The white paper also sets out measures to strengthen TPR’s powers to enforce DB scheme funding standards through a revised code of practice. Alongside this, DB scheme trustees will be required to appoint a chair who must submit a chair’s statement to the regulator with the scheme’s triennial valuation.
Later this year, the government will also consult on proposals for a legislative framework within which new forms of consolidation vehicles could operate, as well as on a new accreditation regime to build confidence in and encourage existing forms of accreditation.
In addition, it will consider some minor change to guaranteed minimum pensions conversion legislation to support benefit simplification and help reduce complexities in existing benefits structures.
In a foreword to the white paper, the DWP stated: “The pensions’ landscape is evolving, as defined benefit schemes continue to close and be replaced by other forms of provision. This alters the relationship between the sponsoring employer and the scheme, bringing new challenges for trustees and employers. We are managing this change so that the defined benefit system continues to work in the best interests of those involved: for members and pensioners, for today’s workforce and for employers.”
Clive Fortes, partner at Hymans Robertson, said: “The Pensions Regulator should not have to wait for a crime to be committed before having the power to intervene, so [this] white paper’s recommendations are welcome.
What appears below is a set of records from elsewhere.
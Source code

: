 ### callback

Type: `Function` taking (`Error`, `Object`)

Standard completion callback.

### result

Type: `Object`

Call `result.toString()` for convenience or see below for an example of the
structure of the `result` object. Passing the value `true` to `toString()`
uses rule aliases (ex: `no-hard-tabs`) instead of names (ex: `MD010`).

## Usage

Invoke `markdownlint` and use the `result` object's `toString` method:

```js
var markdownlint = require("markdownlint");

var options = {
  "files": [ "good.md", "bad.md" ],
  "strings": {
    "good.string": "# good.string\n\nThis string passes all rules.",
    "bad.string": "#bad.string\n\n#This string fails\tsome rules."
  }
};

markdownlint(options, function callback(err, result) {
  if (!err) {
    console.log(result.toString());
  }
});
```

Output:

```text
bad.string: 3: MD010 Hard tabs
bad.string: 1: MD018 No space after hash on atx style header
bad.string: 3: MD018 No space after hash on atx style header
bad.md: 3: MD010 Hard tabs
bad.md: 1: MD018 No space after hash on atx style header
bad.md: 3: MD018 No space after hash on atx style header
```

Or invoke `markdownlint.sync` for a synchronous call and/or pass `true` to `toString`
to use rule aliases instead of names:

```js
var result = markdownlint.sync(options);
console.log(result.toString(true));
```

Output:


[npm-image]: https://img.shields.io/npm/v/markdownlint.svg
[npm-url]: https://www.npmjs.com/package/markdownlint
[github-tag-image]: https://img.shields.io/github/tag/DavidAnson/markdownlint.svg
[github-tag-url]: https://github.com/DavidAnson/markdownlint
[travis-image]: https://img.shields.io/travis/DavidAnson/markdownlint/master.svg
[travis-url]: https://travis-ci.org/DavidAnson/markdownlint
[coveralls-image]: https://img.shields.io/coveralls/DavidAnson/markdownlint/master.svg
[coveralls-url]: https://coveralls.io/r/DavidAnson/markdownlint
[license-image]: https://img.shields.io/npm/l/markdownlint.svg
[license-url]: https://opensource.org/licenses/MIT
We are strongly supportive of the need to stamp out unscrupulous behaviour by scheme sponsors. The threat of criminal conviction should act as an effective deterrent against employers wilfully doing the wrong thing by members of their pension scheme.
“But we must remember that the vast majority of employers work hard to do the right thing by the members of their DB pension schemes, working collaboratively with the trustees to deliver members’ benefits in full. Since the start of the millennium, UK employers have collectively contributed over £500bn into their pension schemes although deficits remain stubbornly high.
“Inevitably there will be a few employers which put individuals’ DB pensions at risk. It is, however, essential to be able to distinguish between deliberate acts by an employer that put members’ benefits at risk and, for example, poor investment outcomes flowing from the trustees’ investment strategy or poor business decisions leading to the failure of the sponsoring employer.”
Kate Smith, head of pensions at Aegon, added: “The government has finally published its long-awaited defined benefit white paper, which includes measures to protect against a small minority of unscrupulous employers. It is sending out a loud and clear message that reckless behaviour from employers which puts DB schemes at risk will no longer be tolerated. Those employers found guilty of deliberately putting their DB scheme at risk can be heavily fined and risk a criminal record.
“It’s timely that the government is also looking to strengthen the Pension Regulator’s powers around corporate transactions which could negatively impact their DB Scheme.
“It’s also positive that the Pensions Regulator will be setting out a code on clearer funding standards for ongoing schemes. Taken together, these new powers will strengthen DB schemes and give greater protection to members’ pensions and, in turn, should reduce the numbers of DB schemes falling into the Pension Protection Fund. There’s more work to be done, but this is a giant step in the right direction.”
John Gordon, pensions counsel at law firm Ashurst, said: “While the government has been careful to deny that the proposed changes will hurt business, some of the suggestions in the white paper will concern [organisations]. Employers will certainly want more clarity in relation to the proposed criminal offence of ‘wilful or grossly reckless behaviour’ in relation to a pension scheme, and the regulator’s ability to issue punitive fines against directors, especially since the new fines regime may apply retrospectively from today.
“Employers may also be concerned at the regulator’s proposed new powers to call people in for interview, and to go through electronic devices in search of relevant information. Whether the changes set out in the white paper will address the problems some see as hampering the current pensions regulatory regime remains to be seen.”